Saved data entries:

-.-.-

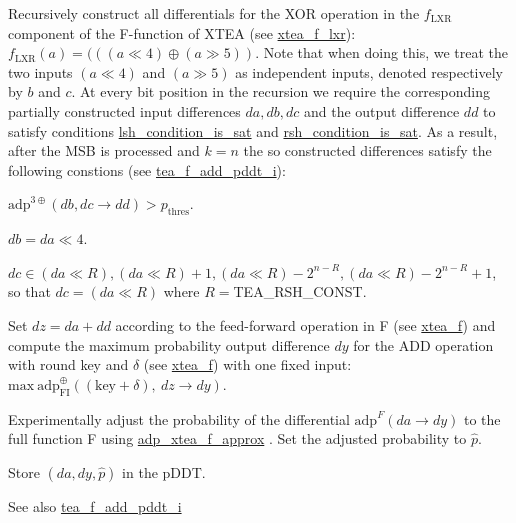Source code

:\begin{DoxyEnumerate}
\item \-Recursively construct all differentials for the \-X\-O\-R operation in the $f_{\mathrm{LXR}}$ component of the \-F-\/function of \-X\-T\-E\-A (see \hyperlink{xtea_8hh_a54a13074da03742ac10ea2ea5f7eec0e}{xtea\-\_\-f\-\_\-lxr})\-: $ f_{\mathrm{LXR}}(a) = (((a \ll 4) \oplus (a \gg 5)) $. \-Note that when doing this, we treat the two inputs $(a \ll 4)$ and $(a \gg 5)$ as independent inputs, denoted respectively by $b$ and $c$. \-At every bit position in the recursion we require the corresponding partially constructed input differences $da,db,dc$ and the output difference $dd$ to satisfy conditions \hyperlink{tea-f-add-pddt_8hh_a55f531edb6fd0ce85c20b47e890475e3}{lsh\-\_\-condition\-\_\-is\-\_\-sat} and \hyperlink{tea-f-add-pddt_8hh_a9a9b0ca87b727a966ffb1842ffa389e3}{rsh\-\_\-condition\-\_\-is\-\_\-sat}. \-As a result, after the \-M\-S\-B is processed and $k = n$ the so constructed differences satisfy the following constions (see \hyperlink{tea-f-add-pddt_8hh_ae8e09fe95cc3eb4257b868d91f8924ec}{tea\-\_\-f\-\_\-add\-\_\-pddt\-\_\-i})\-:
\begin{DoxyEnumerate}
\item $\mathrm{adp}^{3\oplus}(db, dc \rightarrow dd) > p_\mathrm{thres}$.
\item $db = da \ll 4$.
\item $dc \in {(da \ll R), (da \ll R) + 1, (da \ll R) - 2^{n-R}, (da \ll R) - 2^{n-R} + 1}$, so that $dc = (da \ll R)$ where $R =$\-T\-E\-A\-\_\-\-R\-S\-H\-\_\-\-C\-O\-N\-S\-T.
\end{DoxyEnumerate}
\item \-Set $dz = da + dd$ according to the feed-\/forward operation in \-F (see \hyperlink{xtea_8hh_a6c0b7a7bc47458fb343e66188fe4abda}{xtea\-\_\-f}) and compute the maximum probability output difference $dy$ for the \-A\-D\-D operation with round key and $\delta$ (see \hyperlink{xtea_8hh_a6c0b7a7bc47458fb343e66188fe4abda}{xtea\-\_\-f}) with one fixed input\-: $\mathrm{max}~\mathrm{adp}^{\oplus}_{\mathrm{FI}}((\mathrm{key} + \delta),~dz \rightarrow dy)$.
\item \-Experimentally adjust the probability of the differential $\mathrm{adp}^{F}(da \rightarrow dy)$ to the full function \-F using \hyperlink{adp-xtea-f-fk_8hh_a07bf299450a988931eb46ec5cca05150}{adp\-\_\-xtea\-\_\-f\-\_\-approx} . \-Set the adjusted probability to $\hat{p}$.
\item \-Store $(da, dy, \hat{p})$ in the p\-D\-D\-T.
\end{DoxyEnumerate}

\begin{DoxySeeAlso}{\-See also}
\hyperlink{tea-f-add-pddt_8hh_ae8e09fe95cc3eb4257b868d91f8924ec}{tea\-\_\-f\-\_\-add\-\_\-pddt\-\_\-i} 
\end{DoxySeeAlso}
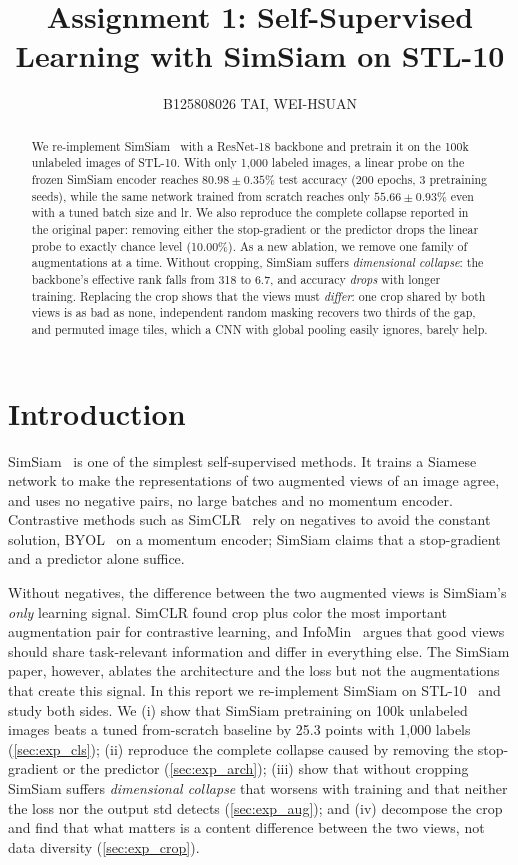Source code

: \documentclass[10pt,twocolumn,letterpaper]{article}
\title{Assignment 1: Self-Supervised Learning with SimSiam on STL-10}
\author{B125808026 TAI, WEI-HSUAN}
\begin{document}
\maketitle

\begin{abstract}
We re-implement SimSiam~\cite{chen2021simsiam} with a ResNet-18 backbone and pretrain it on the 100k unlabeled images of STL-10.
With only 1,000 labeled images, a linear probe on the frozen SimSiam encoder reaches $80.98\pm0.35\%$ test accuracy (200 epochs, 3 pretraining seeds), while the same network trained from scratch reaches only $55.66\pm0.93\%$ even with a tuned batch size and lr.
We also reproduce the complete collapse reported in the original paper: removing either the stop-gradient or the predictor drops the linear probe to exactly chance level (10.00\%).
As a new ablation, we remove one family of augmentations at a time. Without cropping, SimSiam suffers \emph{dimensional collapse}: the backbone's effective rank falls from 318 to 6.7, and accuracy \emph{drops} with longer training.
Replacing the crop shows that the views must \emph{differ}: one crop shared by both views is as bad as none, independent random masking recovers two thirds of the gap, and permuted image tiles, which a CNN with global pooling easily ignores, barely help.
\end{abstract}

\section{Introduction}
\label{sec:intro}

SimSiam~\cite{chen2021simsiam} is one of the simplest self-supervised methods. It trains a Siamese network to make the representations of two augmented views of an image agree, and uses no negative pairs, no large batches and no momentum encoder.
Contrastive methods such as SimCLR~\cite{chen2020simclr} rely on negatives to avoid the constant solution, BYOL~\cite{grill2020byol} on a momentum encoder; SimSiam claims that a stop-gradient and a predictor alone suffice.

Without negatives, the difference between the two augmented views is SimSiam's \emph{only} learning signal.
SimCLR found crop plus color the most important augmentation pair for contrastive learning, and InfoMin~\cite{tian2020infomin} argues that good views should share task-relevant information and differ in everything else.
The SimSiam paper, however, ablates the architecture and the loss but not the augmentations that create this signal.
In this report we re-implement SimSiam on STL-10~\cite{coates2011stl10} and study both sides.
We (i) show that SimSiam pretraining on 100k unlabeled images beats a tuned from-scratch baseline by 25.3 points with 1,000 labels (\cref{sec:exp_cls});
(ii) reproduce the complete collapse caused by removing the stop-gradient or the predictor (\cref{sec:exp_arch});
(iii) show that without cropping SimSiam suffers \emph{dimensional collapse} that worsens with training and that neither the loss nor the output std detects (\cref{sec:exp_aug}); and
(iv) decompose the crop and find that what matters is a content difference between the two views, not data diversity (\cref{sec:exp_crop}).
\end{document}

-.-.-

_Exercise prompt:_ For every line above that has "gradient" in it, copy the line.

_Result for this task:_
We also reproduce the complete collapse reported in the original paper: removing either the stop-gradient or the predictor drops the linear probe to exactly chance level (10.00\%).
Contrastive methods such as SimCLR~\cite{chen2020simclr} rely on negatives to avoid the constant solution, BYOL~\cite{grill2020byol} on a momentum encoder; SimSiam claims that a stop-gradient and a predictor alone suffice.
(ii) reproduce the complete collapse caused by removing the stop-gradient or the predictor (\cref{sec:exp_arch});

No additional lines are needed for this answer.